How to make Spinach Smoothie Muffins

  1. Prep. Preheat oven to 375°F (190°C). Lightly grease or line a muffin tin with paper liners.
  2. Load. Add all ingredients to your portable blender. Ensure the lid is securely fastened.
  3. Blend. Blend until completely smooth, about 30-60 seconds depending on your blender's power.
  4. Serve. Pour batter into the prepared muffin tin, filling each cup about 2/3 full. Bake for 15-18 minutes, or until a toothpick inserted into the center comes out clean.

Pro tips

For the best texture, avoid over-blending the smoothie base, as this can result in dense muffins. If you prefer a sweeter muffin, add a touch of honey or maple syrup to the blender. Feel free to substitute other leafy greens like kale for the spinach, but keep in mind that kale has a stronger flavor. Let the muffins cool slightly in the tin before transferring them to a wire rack to cool completely.

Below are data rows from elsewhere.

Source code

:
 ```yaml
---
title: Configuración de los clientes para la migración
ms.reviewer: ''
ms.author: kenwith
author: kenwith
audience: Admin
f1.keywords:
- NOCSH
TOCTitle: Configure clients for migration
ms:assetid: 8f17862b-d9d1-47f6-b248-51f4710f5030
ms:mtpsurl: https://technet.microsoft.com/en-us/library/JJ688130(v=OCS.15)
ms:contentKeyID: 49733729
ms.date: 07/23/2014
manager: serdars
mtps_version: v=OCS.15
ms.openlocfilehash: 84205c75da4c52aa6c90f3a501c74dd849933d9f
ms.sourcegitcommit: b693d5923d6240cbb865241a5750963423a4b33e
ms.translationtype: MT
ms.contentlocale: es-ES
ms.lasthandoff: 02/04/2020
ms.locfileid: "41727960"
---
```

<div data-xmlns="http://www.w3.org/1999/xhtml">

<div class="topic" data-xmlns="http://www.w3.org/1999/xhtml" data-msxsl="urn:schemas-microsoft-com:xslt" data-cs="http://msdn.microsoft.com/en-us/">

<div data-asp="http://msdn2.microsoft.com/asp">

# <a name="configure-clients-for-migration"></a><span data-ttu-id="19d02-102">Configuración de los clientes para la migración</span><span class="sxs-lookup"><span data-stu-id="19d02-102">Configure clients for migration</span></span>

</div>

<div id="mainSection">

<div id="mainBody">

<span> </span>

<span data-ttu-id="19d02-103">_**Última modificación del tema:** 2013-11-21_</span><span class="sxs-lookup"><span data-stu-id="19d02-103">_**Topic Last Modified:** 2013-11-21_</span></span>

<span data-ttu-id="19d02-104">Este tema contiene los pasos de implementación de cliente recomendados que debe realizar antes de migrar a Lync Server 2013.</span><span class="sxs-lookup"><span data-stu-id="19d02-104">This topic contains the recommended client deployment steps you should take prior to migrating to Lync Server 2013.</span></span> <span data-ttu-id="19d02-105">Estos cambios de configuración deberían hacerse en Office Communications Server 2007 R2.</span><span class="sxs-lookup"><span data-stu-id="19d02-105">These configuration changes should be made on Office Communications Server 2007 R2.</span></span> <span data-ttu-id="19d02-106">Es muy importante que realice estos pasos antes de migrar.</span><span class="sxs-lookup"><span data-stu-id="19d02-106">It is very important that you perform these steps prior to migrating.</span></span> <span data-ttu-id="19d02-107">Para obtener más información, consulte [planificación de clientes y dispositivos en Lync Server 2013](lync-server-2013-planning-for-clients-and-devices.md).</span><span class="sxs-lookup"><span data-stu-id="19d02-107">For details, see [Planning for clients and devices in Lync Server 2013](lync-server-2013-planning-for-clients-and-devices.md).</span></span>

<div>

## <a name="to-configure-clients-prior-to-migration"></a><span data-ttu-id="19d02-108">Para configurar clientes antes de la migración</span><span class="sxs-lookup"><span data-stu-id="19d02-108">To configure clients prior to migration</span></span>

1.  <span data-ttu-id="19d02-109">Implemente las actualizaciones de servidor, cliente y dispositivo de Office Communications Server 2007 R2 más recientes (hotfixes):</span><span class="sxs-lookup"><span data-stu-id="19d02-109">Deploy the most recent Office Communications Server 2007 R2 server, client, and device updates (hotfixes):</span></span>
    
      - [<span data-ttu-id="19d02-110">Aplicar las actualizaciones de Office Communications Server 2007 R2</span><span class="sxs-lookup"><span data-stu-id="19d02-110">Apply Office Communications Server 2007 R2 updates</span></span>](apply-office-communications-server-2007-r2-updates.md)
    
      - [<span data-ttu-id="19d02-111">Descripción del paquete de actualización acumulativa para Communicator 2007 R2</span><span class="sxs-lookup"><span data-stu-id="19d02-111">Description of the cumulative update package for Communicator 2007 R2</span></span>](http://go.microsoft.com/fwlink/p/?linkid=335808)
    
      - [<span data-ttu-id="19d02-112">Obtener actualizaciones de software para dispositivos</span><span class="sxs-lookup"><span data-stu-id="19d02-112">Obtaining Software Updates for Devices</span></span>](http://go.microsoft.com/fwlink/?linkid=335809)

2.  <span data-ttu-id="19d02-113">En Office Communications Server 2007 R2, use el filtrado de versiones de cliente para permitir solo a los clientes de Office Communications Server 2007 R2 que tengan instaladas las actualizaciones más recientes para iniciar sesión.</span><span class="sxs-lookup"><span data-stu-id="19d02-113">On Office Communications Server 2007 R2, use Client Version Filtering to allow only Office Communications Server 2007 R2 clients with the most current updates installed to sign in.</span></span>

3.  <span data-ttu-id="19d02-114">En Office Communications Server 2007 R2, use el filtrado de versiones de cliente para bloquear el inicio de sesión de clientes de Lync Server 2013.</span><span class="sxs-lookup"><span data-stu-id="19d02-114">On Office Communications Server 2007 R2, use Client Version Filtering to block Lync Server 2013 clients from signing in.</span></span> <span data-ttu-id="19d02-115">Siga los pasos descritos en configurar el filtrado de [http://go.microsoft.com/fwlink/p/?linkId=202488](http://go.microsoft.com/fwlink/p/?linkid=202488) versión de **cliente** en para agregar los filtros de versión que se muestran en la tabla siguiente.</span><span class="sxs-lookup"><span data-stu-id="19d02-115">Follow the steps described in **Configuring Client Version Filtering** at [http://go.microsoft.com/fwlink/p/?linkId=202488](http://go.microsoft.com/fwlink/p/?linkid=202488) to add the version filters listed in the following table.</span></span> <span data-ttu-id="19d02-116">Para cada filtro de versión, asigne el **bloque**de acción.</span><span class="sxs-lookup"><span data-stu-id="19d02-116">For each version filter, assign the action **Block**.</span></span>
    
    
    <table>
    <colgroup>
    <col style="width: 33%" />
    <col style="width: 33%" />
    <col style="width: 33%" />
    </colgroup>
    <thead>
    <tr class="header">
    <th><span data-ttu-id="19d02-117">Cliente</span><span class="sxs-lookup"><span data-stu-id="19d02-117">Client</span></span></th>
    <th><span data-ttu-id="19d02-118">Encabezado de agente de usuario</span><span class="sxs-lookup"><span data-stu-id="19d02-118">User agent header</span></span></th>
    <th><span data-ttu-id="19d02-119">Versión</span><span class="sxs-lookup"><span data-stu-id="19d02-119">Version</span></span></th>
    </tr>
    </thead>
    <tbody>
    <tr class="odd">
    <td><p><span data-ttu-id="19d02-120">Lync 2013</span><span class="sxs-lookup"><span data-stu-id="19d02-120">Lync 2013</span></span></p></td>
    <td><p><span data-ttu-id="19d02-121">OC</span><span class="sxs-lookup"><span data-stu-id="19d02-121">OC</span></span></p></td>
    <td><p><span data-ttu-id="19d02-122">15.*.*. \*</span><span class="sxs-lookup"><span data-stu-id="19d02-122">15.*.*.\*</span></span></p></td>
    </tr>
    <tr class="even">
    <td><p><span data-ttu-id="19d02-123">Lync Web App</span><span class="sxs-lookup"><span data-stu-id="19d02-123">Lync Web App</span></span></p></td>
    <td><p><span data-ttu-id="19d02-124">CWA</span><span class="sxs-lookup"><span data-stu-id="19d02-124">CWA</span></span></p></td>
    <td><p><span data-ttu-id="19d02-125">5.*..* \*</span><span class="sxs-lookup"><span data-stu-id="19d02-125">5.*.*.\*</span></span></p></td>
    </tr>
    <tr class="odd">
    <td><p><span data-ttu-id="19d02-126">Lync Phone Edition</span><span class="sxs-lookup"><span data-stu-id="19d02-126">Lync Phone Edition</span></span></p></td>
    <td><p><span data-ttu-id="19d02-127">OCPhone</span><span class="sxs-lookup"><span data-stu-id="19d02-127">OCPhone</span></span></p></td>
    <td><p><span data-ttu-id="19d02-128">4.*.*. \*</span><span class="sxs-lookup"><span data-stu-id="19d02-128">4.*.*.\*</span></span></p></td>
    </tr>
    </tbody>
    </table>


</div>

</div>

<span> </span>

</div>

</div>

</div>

These muffins are perfect for meal prepping and can be stored in an airtight container at room temperature for up to 2 days, or in the refrigerator for up to a week. For longer storage, freeze them individually and thaw as needed. To reheat, microwave for a few seconds or warm them in the oven. Enjoy these Green Spinach Smoothie Muffins as a quick and nutritious breakfast, snack, or dessert.

Variations

  • Berry Boost. Add 1/2 cup of mixed berries (fresh or frozen) to the blender for extra antioxidants and flavor.
  • Chocolate Chip. Stir in 1/4 cup of mini chocolate chips into the batter before baking for a sweeter treat.
  • Nutty Delight. Add 2 tablespoons of chopped walnuts or pecans to the batter for added crunch and healthy fats.
  • Spice It Up. Add 1/2 teaspoon of cinnamon or nutmeg to the blender for a warm, comforting flavor.

Nutrition (per serving)

Calories 188 kcal
Protein 5 g
Carbs 35 g
Fat 5 g
Fiber 6.7 g
Sugar 15 g
Sodium 199 mg
Macros estimated from USDA FoodData Central values for raw ingredients. Your blender model and exact pour size will shift numbers slightly.

FAQ

Can I use frozen spinach?

Yes, frozen spinach works well in this recipe. Just be sure to thaw it slightly and squeeze out any excess water before adding it to the blender.

Can I make these muffins vegan?

Absolutely! Replace the egg with a flax egg (1 tablespoon flaxseed meal mixed with 3 tablespoons water, let sit for 5 minutes) or an egg replacer. Ensure your almond milk is vegan-friendly.

How do I prevent the muffins from sticking to the tin?

Make sure to thoroughly grease your muffin tin with cooking spray or use paper liners. This will ensure the muffins release easily after baking.

Can I use regular milk instead of almond milk?

Yes, you can substitute regular milk, soy milk, or any other milk alternative you prefer. The taste will vary slightly depending on the type of milk used.

Are these muffins suitable for babies or toddlers?

These muffins can be a healthy option for babies and toddlers, but be sure to omit any added sweeteners like honey or maple syrup. Also, check for any allergies before introducing new foods.

Editorial note: recipe ratios were composed by the LOUVT culinary team and macro-checked against USDA FoodData Central. Ingredient quantities are exact; serving suggestions and tips are editorial.

Bake the best cakes without the cakes.